The Buffalo Bills, in a search for their next head coach, officially kicked off their interviewing process on Wednesday. To start things off, the team announced that they're interviewing Carolina Panthers defensive coordinator Sean McDermott for their head coaching vacancy.
McDermott, 42, has spent the last six seasons as the man in charge of the Panthers defense -- a unit that has finished as a top 10 defense in the league in four out of his six years there. In 2015, the Panthers had a remarkable season in which they ranked sixth in both points allowed and yards allowed, along with a league-high 39 turnovers forced.
The Panthers took a step back this past season, ranking 21st in yards allowed and 26th in points allowed, though they still managed to force 27 turnovers. Before heading to the Panthers, McDermott spent 12 seasons with the Philadelphia Eagles working his way up the coaching ladder, before getting promoted to defensive coordinator for the 2009 and 2010 seasons.
McDermott also interviewed to be a head coach following the end of the 2015 regular season as well. The Bills also have a confirmed interview scheduled with Arizona offensive coordinator Harold Goodwin, as well as reported interviews with Miami Dolphins defensive coordinator Vance Joseph, and Philadelphia Eagles offensive coordinator Frank Reich. Bills interim head coach Anthony Lynn is also a candidate for the permanent job.
Joe B's Take
While the Panthers defensive performance in the 2016, from a statistical perspective anyway, is uninspiring to look at for fans, the success of Carolina's defense over the duration of McDermott's tenure is the selling point. Having a top 10 defense is a tough accomplishment, but to do it four out of six seasons in the salary cap era shows off a good defensive coach.

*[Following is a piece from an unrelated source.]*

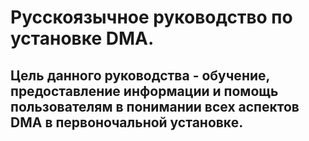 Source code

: # Русскоязычное руководство по установке DMA.

## Цель данного руководства - обучение, предоставление информации и помощь пользователям в понимании всех аспектов DMA в первоночальной установке.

A big question that must be asked is this: How would McDermott's scheme fit with what the Bills have on the defensive side of the ball?

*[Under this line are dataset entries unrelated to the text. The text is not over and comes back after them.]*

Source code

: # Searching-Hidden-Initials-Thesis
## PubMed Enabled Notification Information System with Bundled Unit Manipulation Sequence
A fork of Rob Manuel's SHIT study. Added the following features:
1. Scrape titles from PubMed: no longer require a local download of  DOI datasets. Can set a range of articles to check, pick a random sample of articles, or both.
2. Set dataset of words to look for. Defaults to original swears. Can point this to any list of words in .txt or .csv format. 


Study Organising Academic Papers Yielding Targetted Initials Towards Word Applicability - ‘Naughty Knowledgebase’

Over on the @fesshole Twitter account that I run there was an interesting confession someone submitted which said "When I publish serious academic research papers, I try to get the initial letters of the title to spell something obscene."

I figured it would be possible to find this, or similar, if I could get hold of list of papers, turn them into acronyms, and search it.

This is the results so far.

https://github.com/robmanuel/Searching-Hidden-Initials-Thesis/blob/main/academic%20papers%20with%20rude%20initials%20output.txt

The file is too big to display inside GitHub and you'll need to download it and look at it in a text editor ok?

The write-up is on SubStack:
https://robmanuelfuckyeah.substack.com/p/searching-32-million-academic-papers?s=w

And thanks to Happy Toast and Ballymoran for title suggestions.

The answer: Quite well. The Bills have been a team full of defensive players better suited for a 4-3 defense that has been masquerading as a 3-4 for the past two seasons. The main difference is that McDermott's scheme relies heavily on zone coverages from their cornerbacks -- which is a distinct difference from Rex Ryan's defensive scheme.
That, however, shouldn't be a huge problem for the secondary that the Bills have lined up for 2017, only because they're likely going to have an incredible amount of turnover at both cornerback and safety. Stephon Gilmore is due to be an unrestricted free agent, Aaron Williams is mulling retirement, and we may have seen the last of the aging Corey Graham as well -- which makes up three of the four opening day starters in 2016.
The biggest problem would be in finding a middle linebacker that's as quick and instinctive as Luke Kuechly was for McDermott in Carolina. While Preston Brown would be better suited in a 4-3 defense, he's not nearly as quick as Kuechly and could struggle in the zone-based coverages McDermott employs.
That's only on the defensive side of the ball, which would make McDermott's hiring of an offensive coordinator quite important. All in all, despite a setback of a 2016 season, McDermott is a solid head coaching candidate that would fit the Bills' personnel.
And put this in the 'for what it's worth' category: McDermott and Steelers head coach Mike Tomlin were teammates for two years in college at William & Mary -- and Tomlin was the head coach for three seasons before Doug Whaley departed Pittsburgh for Buffalo. So, at the very least, there is some sort of tie-in back to Whaley's Steelers days.